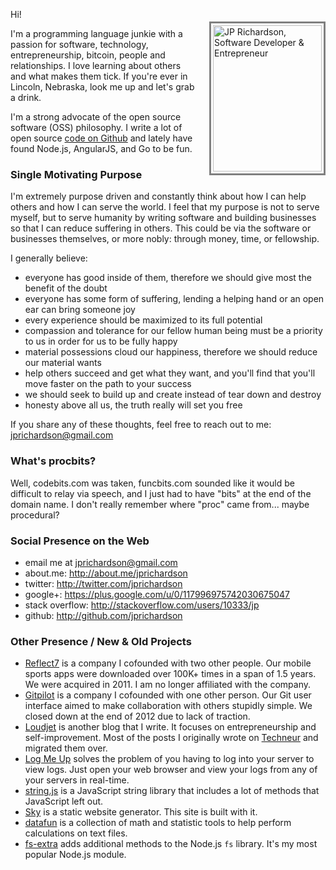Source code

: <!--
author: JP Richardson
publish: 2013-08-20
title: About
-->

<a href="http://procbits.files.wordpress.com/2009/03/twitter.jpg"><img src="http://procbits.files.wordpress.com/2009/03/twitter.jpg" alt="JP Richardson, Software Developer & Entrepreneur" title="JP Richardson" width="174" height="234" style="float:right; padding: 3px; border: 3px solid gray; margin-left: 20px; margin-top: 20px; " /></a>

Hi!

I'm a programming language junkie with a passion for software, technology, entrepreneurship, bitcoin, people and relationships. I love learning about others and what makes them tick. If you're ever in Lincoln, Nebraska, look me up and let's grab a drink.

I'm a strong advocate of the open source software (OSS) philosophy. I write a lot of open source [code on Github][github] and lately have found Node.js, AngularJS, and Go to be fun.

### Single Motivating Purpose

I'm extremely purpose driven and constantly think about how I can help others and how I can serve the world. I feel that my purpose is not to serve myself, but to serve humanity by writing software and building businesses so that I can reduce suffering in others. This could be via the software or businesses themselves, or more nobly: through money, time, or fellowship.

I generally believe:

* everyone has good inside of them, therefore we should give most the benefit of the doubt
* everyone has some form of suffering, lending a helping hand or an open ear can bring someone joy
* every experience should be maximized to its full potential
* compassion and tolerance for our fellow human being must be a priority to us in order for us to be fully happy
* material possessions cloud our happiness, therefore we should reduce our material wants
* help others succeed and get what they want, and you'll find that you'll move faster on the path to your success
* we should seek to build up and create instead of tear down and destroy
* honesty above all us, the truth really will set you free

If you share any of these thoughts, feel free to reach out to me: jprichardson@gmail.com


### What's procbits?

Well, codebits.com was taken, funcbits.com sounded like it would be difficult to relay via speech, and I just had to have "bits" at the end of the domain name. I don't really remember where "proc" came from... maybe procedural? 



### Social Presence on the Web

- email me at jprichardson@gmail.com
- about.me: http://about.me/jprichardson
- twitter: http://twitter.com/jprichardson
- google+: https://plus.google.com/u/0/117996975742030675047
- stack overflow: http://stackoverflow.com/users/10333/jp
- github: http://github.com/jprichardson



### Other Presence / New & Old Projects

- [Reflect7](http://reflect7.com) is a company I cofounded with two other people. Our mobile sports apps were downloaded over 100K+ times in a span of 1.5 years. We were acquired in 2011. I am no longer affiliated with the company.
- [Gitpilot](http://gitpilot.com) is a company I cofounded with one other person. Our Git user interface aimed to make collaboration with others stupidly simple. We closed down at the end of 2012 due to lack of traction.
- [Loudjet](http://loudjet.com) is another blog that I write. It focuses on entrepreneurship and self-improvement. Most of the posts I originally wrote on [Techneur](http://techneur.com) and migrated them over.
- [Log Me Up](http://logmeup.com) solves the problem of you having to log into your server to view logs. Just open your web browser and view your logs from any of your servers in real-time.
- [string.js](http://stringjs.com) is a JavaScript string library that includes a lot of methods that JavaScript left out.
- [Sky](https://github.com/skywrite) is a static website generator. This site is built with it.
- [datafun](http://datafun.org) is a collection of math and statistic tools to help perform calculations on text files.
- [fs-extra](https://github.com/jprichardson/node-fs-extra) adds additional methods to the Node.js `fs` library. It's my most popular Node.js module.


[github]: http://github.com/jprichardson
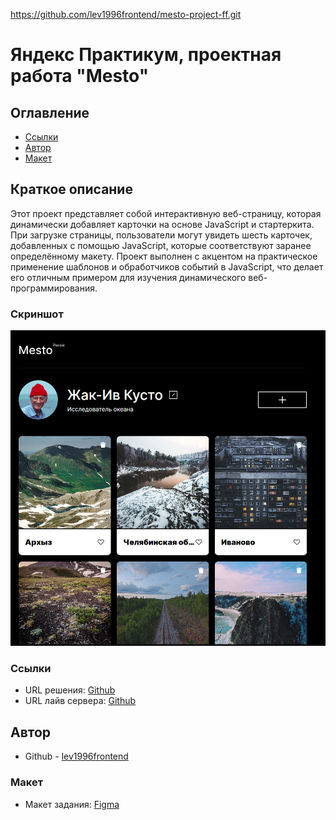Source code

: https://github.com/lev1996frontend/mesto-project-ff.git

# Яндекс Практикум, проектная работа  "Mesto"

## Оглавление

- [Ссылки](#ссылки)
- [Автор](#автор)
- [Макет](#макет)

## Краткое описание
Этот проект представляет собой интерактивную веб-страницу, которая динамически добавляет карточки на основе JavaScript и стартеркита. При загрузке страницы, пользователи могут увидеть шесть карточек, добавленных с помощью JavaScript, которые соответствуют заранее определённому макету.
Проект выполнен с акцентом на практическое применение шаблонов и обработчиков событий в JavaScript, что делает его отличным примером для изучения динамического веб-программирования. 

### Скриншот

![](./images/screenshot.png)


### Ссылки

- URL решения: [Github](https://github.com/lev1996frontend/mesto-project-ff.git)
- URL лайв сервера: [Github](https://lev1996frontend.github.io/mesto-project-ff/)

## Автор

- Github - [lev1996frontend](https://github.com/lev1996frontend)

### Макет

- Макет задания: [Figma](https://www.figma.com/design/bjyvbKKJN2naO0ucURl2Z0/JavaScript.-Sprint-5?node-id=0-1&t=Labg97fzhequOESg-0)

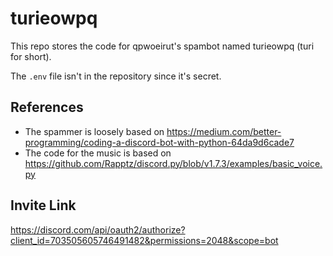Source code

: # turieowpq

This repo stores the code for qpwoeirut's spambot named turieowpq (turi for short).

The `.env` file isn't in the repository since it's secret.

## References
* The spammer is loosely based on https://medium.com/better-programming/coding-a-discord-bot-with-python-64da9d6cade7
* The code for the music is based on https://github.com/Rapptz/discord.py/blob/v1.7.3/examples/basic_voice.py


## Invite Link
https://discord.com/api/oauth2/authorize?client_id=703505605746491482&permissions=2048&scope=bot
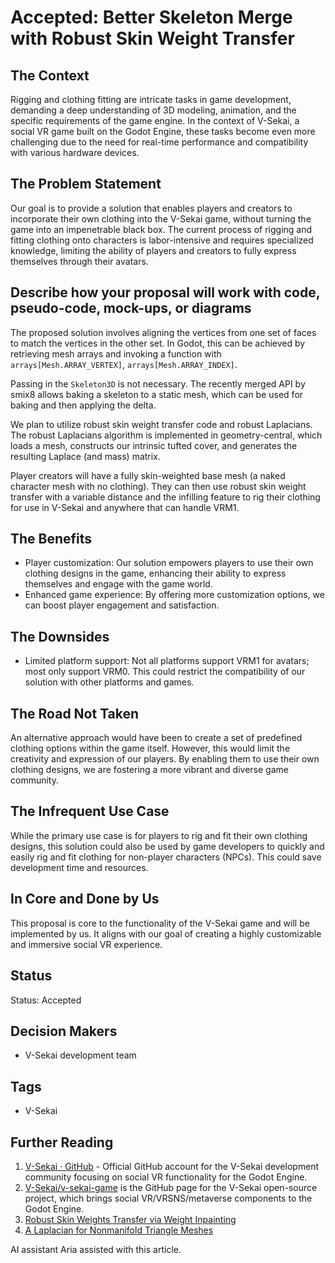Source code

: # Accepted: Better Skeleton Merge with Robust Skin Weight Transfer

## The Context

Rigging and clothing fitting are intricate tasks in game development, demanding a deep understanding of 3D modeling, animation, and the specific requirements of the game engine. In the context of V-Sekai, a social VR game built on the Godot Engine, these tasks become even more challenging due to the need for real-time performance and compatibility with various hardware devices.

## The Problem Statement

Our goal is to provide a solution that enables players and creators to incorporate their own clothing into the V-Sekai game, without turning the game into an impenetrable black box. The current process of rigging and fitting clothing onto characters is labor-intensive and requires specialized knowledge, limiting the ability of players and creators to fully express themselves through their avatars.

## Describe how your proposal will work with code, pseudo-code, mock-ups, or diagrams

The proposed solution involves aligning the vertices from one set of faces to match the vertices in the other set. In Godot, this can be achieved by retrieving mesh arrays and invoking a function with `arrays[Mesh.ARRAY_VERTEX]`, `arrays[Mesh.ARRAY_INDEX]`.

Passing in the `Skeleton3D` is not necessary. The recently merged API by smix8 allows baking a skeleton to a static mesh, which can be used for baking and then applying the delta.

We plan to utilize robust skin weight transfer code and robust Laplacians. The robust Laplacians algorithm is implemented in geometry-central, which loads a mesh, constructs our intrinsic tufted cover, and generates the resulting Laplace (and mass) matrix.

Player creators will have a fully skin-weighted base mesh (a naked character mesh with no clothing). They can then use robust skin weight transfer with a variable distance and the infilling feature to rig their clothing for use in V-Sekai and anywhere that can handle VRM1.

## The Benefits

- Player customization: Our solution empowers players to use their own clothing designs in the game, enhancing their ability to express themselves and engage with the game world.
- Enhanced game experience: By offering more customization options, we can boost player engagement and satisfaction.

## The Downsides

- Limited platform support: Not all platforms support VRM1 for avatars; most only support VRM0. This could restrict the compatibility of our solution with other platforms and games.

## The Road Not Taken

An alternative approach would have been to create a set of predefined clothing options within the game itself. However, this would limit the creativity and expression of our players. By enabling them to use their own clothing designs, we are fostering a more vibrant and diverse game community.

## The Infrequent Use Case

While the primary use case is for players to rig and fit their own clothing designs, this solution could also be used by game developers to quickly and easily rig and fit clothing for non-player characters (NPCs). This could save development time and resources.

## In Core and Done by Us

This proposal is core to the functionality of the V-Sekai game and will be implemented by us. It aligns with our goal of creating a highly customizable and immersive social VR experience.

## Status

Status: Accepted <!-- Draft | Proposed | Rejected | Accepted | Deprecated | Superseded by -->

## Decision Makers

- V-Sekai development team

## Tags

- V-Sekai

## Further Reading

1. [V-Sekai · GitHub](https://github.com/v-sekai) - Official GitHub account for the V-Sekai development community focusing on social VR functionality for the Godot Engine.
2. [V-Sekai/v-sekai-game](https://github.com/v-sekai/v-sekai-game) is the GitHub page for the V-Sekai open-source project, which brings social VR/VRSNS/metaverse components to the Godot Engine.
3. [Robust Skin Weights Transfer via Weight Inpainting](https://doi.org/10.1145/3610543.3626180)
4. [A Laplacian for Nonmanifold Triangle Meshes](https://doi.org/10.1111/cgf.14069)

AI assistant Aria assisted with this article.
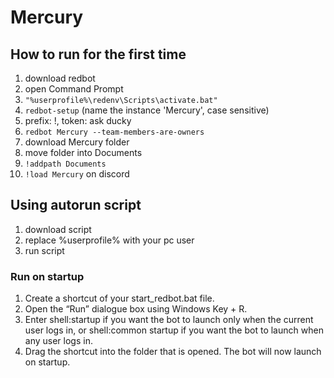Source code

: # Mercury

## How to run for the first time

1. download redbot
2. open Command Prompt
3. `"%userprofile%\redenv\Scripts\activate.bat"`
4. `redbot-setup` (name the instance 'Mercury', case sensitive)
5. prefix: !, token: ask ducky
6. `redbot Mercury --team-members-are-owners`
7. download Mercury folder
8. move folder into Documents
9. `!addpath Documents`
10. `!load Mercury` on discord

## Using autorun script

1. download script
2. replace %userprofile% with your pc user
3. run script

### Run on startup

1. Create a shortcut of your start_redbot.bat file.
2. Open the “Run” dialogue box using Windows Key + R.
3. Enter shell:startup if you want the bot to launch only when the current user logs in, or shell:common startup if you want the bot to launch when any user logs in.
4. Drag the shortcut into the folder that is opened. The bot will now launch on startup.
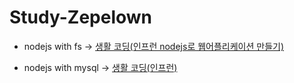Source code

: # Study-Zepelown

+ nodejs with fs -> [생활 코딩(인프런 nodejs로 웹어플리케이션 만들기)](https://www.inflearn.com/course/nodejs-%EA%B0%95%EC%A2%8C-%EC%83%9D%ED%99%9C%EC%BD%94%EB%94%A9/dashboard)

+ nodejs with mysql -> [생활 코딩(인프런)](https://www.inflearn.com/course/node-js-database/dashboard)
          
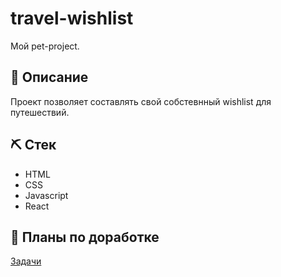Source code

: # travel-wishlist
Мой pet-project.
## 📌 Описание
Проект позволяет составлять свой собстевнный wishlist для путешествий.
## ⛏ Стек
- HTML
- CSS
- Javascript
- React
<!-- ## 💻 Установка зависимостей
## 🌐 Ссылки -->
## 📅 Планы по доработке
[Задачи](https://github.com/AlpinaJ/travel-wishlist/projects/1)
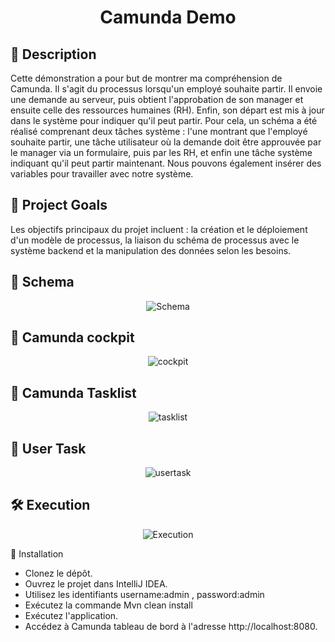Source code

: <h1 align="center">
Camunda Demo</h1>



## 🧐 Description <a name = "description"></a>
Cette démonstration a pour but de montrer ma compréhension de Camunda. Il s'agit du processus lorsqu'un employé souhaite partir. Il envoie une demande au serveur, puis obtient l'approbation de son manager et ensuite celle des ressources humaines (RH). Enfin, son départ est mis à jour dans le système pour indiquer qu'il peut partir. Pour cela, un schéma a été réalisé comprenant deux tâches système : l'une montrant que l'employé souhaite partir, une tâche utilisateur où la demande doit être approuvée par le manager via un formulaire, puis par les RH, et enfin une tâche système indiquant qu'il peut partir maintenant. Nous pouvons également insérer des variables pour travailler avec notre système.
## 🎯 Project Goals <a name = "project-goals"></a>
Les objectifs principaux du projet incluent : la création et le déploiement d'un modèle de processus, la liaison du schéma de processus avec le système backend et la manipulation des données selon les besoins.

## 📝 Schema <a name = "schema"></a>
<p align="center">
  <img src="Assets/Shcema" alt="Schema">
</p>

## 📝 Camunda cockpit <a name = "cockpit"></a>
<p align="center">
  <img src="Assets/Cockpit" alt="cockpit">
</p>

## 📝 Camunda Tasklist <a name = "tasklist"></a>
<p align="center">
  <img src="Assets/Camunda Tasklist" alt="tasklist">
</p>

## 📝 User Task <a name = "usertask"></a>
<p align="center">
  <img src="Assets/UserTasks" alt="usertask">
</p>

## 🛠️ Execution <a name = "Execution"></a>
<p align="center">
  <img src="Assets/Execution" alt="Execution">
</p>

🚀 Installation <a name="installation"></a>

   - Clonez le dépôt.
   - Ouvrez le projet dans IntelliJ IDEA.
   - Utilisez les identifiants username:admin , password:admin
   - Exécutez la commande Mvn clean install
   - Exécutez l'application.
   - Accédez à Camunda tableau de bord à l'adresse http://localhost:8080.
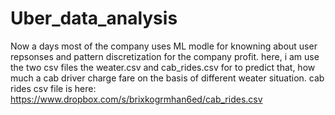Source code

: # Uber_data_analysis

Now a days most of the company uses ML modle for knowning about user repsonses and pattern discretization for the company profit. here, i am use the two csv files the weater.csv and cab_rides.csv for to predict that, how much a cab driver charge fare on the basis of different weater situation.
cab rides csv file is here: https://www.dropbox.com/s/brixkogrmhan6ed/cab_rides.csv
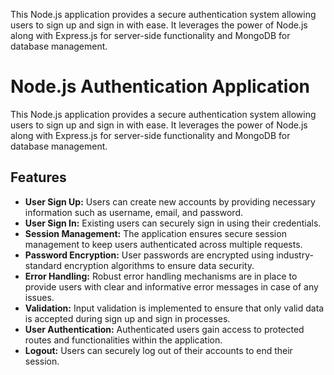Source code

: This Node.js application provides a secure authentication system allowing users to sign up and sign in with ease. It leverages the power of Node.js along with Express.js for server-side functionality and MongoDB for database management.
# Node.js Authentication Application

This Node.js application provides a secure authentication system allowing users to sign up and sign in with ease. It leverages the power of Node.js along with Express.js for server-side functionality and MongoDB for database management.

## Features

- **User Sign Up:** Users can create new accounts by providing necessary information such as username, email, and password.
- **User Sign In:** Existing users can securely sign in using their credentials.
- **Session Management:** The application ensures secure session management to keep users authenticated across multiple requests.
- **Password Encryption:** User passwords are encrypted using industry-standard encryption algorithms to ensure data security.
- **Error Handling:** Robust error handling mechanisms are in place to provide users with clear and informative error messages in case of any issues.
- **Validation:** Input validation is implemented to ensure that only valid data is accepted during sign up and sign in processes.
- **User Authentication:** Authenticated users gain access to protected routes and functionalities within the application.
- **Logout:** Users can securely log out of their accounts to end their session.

-------

Above are the records; copy exactly the lines from the one with "- Exécutez l'application." through the one with "Now a days most", including both, and nothing more. Leave out pictures.

   - Exécutez l'application.
   - Accédez à Camunda tableau de bord à l'adresse http://localhost:8080.
Source code

: # Uber_data_analysis

Now a days most of the company uses ML modle for knowning about user repsonses and pattern discretization for the company profit. here, i am use the two csv files the weater.csv and cab_rides.csv for to predict that, how much a cab driver charge fare on the basis of different weater situation.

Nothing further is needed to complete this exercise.